## Required work
If a line below falls between the line with "매핑테이블을 가지고 있는 파일)" and the line with "# TODO intro", or is one of those two, output it exactly; output nothing else and no pictures.

(Rendered images with source text)

---------------

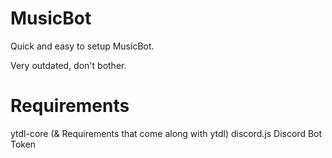 # MusicBot
Quick and easy to setup MusicBot.

Very outdated, don't bother.

# Requirements

ytdl-core (& Requirements that come along with ytdl)
discord.js
Discord Bot Token
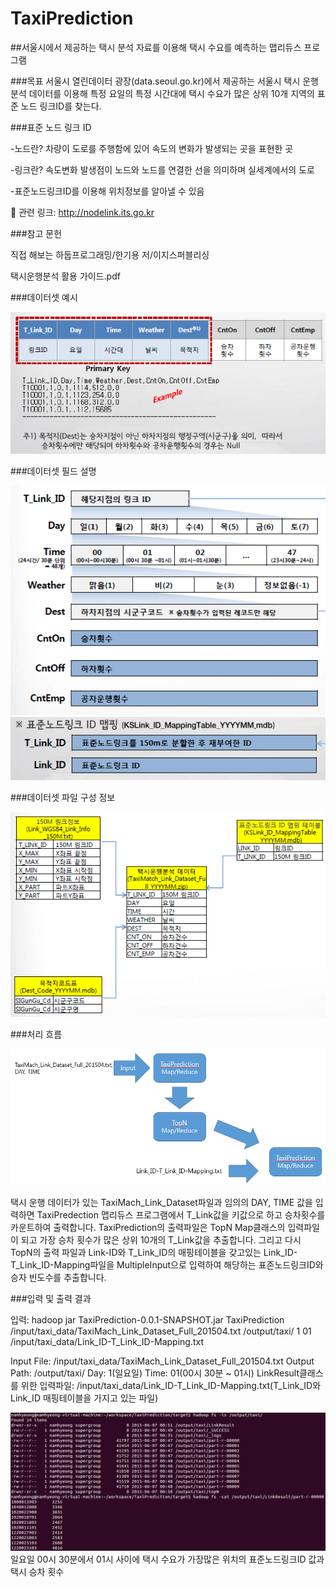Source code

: # TaxiPrediction
##서울시에서 제공하는 택시 분석 자료를 이용해 택시 수요를 예측하는 맵리듀스 프로그램

###목표
서울시 열린데이터 광장(data.seoul.go.kr)에서 제공하는 서울시 택시 운행 분석 데이터를 이용해 특정 요일의 특정 시간대에 택시 수요가 많은 상위 10개 지역의 표준 노드 링크ID를 찾는다.



###표준 노드 링크 ID

-노드란? 차량이 도로를 주행함에 있어 속도의 변화가 발생되는 곳을 표현한 곳

-링크란? 속도변화 발생점이 노드와 노드를 연결한 선을 의미하며 실세계에서의 도로

-표준노드링크ID를 이용해 위치정보를 알아낼 수 있음
	
	관련 링크: http://nodelink.its.go.kr





###참고 문헌

직접 해보는 하둡프로그래밍/한기용 저/이지스퍼블리싱

택시운행분석 활용 가이드.pdf





###데이터셋 예시

![alt text](screenshots/1.png)





###데이터셋 필드 설명

![alt text](screenshots/2.png)
![alt text](screenshots/3.png)





###데이터셋 파일 구성 정보

![alt text](screenshots/4.png)





###처리 흐름

![alt text](screenshots/5.png)

택시 운행 데이터가 있는 TaxiMach_Link_Dataset파일과 임의의 DAY, TIME 값을 입력하면 TaxiPredection 맵리듀스 프로그램에서 T_Link값을 키값으로 하고 승차횟수를 카운트하여 출력합니다. TaxiPrediction의 출력파일은 TopN Map클래스의 입력파일이 되고 가장 승차 횟수가 많은 상위 10개의 T_Link값을 추출합니다. 그리고 다시 TopN의 출력 파일과 Link-ID와 T_Link_ID의 매핑테이블을 갖고있는 Link_ID-T_Link_ID-Mapping파일을 MultipleInput으로 입력하여 해당하는 표존노드링크ID와 승자 빈도수를 추출합니다.





###입력 및 출력 결과

입력: hadoop jar TaxiPrediction-0.0.1-SNAPSHOT.jar TaxiPrediction /input/taxi_data/TaxiMach_Link_Dataset_Full_201504.txt /output/taxi/ 1 01 /input/taxi_data/Link_ID-T_Link_ID-Mapping.txt

Input File: /input/taxi_data/TaxiMach_Link_Dataset_Full_201504.txt
Output Path: /output/taxi/
Day: 1(일요일)
Time: 01(00시 30분 ~ 01시)
LinkResult클래스를 위한 입력파일: /input/taxi_data/Link_ID-T_Link_ID-Mapping.txt(T_Link_ID와 Link_ID 매핑테이블을 가지고 있는 파일)

![alt text](screenshots/6.png)
일요일 00시 30분에서 01시 사이에 택시 수요가 가장많은 위치의 표준노드링크ID 값과 택시 승차 횟수
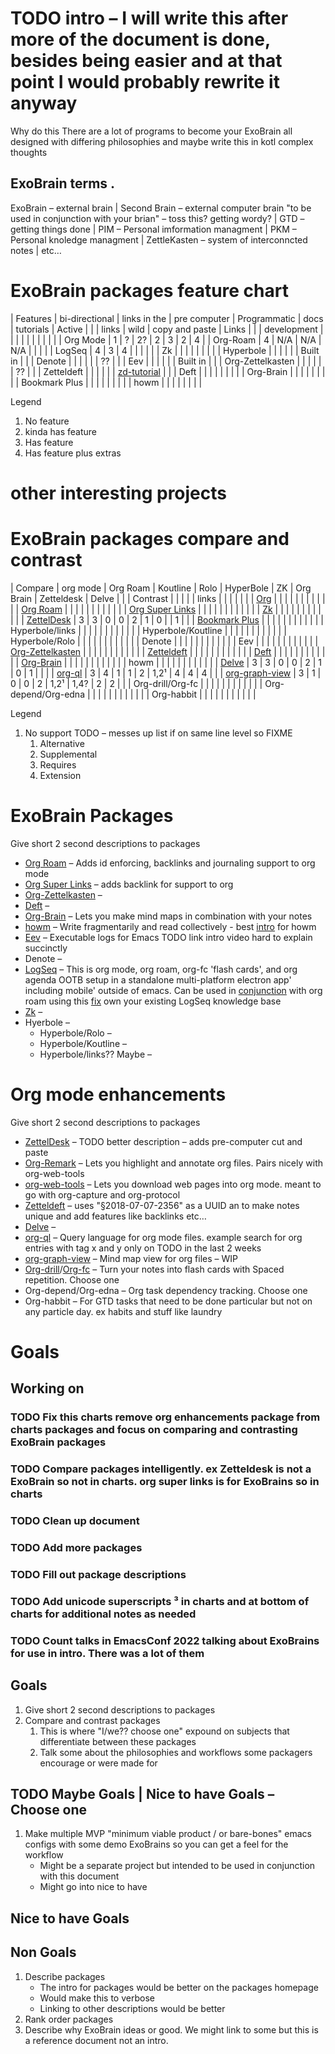 # TODO intro &#x2013; I will write this after more of the document is done, besides being easier and at that point I would probably rewrite it anyway

Why do this There are a lot of programs to become your ExoBrain all designed with differing philosophies and maybe write this in kotl complex thoughts


## ExoBrain terms .

ExoBrain &#x2013; external brain | Second Brain &#x2013; external computer brain "to be used in conjunction with your brian" &#x2013; toss this? getting wordy? | GTD &#x2013; getting things done | PIM &#x2013; Personal imformation managment | PKM &#x2013; Personal knoledge managment | ZettleKasten &#x2013; system of interconncted notes | etc&#x2026;


# ExoBrain packages feature chart

| Features         | bi-directional | links in the | pre computer   | Programmatic | docs | tutorials                                          | Active      |
|                  | links          | wild         | copy and paste | Links        |      |                                                    | development |
|                  |                |              |                |              |      |                                                    |             |
| Org Mode         | 1              | ?            | 2?             | 2            | 3    | 2                                                  | 4           |
| Org-Roam         | 4              | N/A          | N/A            | N/A          |      |                                                    |             |
| LogSeq           | 4              | 3            | 4              |              |      |                                                    |             |
| Zk               |                |              |                |              |      |                                                    |             |
| Hyperbole        |                |              |                |              |      | Built in                                           |             |
| Denote           |                |              |                |              |      | ??                                                 |             |
| Eev              |                |              |                |              |      | Built in                                           |             |
| Org-Zettelkasten |                |              |                |              |      | ??                                                 |             |
| Zetteldeft       |                |              |                |              |      | [zd-tutorial](https://github.com/EFLS/zd-tutorial) |             |
| Deft             |                |              |                |              |      |                                                    |             |
| Org-Brain        |                |              |                |              |      |                                                    |             |
| Bookmark Plus    |                |              |                |              |      |                                                    |             |
| howm             |                |              |                |              |      |                                                    |             |

Legend

1.  No feature
2.  kinda has feature
3.  Has feature
4.  Has feature plus extras


# other interesting projects


# 


# ExoBrain packages compare and contrast

| Compare                                                            | org mode | Org Roam | Koutline | Rolo | HyperBole | ZK   | Org Brain | Zetteldesk | Delve |  |
| Contrast                                                           |          |          |          |      | links     |      |           |            |       |  |
| [Org](https://orgmode.org/)                                        |          |          |          |      |           |      |           |            |       |  |
| [Org Roam](https://www.orgroam.com/)                               |          |          |          |      |           |      |           |            |       |  |
| [Org Super Links](https://github.com/toshism/org-super-links)      |          |          |          |      |           |      |           |            |       |  |
| [Zk](https://github.com/localauthor/zk)                            |          |          |          |      |           |      |           |            |       |  |
| [ZettelDesk](https://github.com/Vidianos-Giannitsis/zetteldesk.el) | 3        | 3        | 0        | 0    | 2         | 1    | 0         |            | 1     |  |
| [Bookmark Plus](https://www.emacswiki.org/emacs/BookmarkPlus)      |          |          |          |      |           |      |           |            |       |  |
| Hyperbole/links                                                    |          |          |          |      |           |      |           |            |       |  |
| Hyperbole/Koutline                                                 |          |          |          |      |           |      |           |            |       |  |
| Hyperbole/Rolo                                                     |          |          |          |      |           |      |           |            |       |  |
| Denote                                                             |          |          |          |      |           |      |           |            |       |  |
| Eev                                                                |          |          |          |      |           |      |           |            |       |  |
| [Org-Zettelkasten](https://github.com/l3kn/org-zettelkasten)       |          |          |          |      |           |      |           |            |       |  |
| [Zetteldeft](https://www.eliasstorms.net/zetteldeft/)              |          |          |          |      |           |      |           |            |       |  |
| [Deft](https://jblevins.org/projects/deft/)                        |          |          |          |      |           |      |           |            |       |  |
| [Org-Brain](https://github.com/Kungsgeten/org-brain)               |          |          |          |      |           |      |           |            |       |  |
| howm                                                               |          |          |          |      |           |      |           |            |       |  |
| [Delve](https://github.com/publicimageltd/delve)                   | 3        | 3        | 0        | 0    | 2         | 1    | 0         | 1          |       |  |
| [org-ql](https://github.com/alphapapa/org-ql)                      | 3        | 4        | 1        | 1    | 2         | 1,2¹ | 4         | 4          | 4     |  |
| [org-graph-view](https://github.com/alphapapa/org-graph-view)      | 3        | 1        | 0        | 0    | 2         | 1,2¹ | 1,4?      | 2          | 2     |  |
| Org-drill/Org-fc                                                   |          |          |          |      |           |      |           |            |       |  |
| Org-depend/Org-edna                                                |          |          |          |      |           |      |           |            |       |  |
| Org-habbit                                                         |          |          |          |      |           |      |           |            |       |  |

Legend

1.  No support TODO &#x2013; messes up list if on same line level so FIXME
    1.  Alternative
    2.  Supplemental
    3.  Requires
    4.  Extension


# ExoBrain Packages

Give short 2 second descriptions to packages

-   [Org Roam](https://www.orgroam.com/) &#x2013; Adds id enforcing, backlinks and journaling support to org mode
-   [Org Super Links](https://github.com/toshism/org-super-links) &#x2013; adds backlink for support to org
-   [Org-Zettelkasten](https://github.com/l3kn/org-zettelkasten) &#x2013;
-   [Deft](https://jblevins.org/projects/deft/) &#x2013;
-   [Org-Brain](https://github.com/Kungsgeten/org-brain) &#x2013; Lets you make mind maps in combination with your notes
-   [howm](https://howm.osdn.jp/) &#x2013; Write fragmentarily and read collectively - best [intro](https://leahneukirchen.org/blog/archive/2022/03/note-taking-in-emacs-with-howm.html) for howm
-   [Eev](http://angg.twu.net/eev-intros/find-here-links-intro.html#1) &#x2013; Executable logs for Emacs TODO link intro video hard to explain succinctly
-   Denote &#x2013;
-   [LogSeq](https://logseq.com/) &#x2013; This is org mode, org roam, org-fc 'flash cards', and org agenda OOTB setup in a standalone multi-platform electron app' including mobile' outside of emacs. Can be used in [conjunction](https://coredumped.dev/2021/05/26/taking-org-roam-everywhere-with-logseq/) with org roam using this [fix](https://gist.github.com/zot/ddf1a89a567fea73bc3c8a209d48f527) own your existing LogSeq knowledge base
-   [Zk](https://github.com/localauthor/zk) &#x2013;
-   Hyerbole &#x2013;
    -   Hyperbole/Rolo &#x2013;
    -   Hyperbole/Koutline &#x2013;
    -   Hyperbole/links?? Maybe &#x2013;


# Org mode enhancements

Give short 2 second descriptions to packages

-   [ZettelDesk](https://github.com/Vidianos-Giannitsis/zetteldesk.el) &#x2013; TODO better description &#x2013; adds pre-computer cut and paste
-   [Org-Remark](https://github.com/nobiot/org-remark) &#x2013; Lets you highlight and annotate org files. Pairs nicely with org-web-tools
-   [org-web-tools](https://github.com/alphapapa/org-web-tools) &#x2013; Lets you download web pages into org mode. meant to go with org-capture and org-protocol
-   [Zetteldeft](https://www.eliasstorms.net/zetteldeft/) &#x2013; uses "§2018-07-07-2356" as a UUID an to make notes unique and add features like backlinks etc&#x2026;
-   [Delve](https://github.com/publicimageltd/delve) &#x2013;
-   [org-ql](https://github.com/alphapapa/org-ql) &#x2013; Query language for org mode files. example search for org entries with tag x and y only on TODO in the last 2 weeks
-   [org-graph-view](https://github.com/alphapapa/org-graph-view) &#x2013; Mind map view for org files &#x2013; WIP
-   [Org-drill](https://orgmode.org/worg/org-contrib/org-drill.html)/[Org-fc](https://www.leonrische.me/fc/index.html) &#x2013; Turn your notes into flash cards with Spaced repetition. Choose one
-   Org-depend/Org-edna &#x2013; Org task dependency tracking. Choose one
-   Org-habbit &#x2013; For GTD tasks that need to be done particular but not on any particle day. ex habits and stuff like laundry


# Goals


## Working on


### TODO Fix this charts remove org enhancements package from charts packages and focus on comparing and contrasting ExoBrain packages


### TODO Compare packages intelligently. ex Zetteldesk is not a ExoBrain so not in charts. org super links is for ExoBrains so in charts


### TODO Clean up document


### TODO Add more packages


### TODO Fill out package descriptions


### TODO Add unicode superscripts ³ in charts and at bottom of charts for additional notes as needed


### TODO Count talks in EmacsConf 2022 talking about ExoBrains for use in intro. There was a lot of them


## Goals

1.  Give short 2 second descriptions to packages
2.  Compare and contrast packages
    1.  This is where "I/we?? choose one" expound on subjects that differentiate between these packages
    2.  Talk some about the philosophies and workflows some packagers encourage or were made for


## TODO Maybe Goals | Nice to have Goals &#x2013; Choose one

1.  Make multiple MVP "minimum viable product / or bare-bones" emacs configs with some demo ExoBrains so you can get a feel for the workflow
    -   Might be a separate project but intended to be used in conjunction with this document
    -   Might go into nice to have


## Nice to have Goals


## Non Goals

1.  Describe packages
    -   The intro for packages would be better on the packages homepage
    -   Would make this to verbose
    -   Linking to other descriptions would be better
2.  Rank order packages
3.  Describe why ExoBrain ideas or good. We might link to some but this is a reference document not an intro.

---------------

## Exercise answer
LinkResult클래스를 위한 입력파일: /input/taxi_data/Link_ID-T_Link_ID-Mapping.txt(T_Link_ID와 Link_ID 매핑테이블을 가지고 있는 파일)

![alt text](screenshots/6.png)
일요일 00시 30분에서 01시 사이에 택시 수요가 가장많은 위치의 표준노드링크ID 값과 택시 승차 횟수
 # TODO intro &#x2013; I will write this after more of the document is done, besides being easier and at that point I would probably rewrite it anyway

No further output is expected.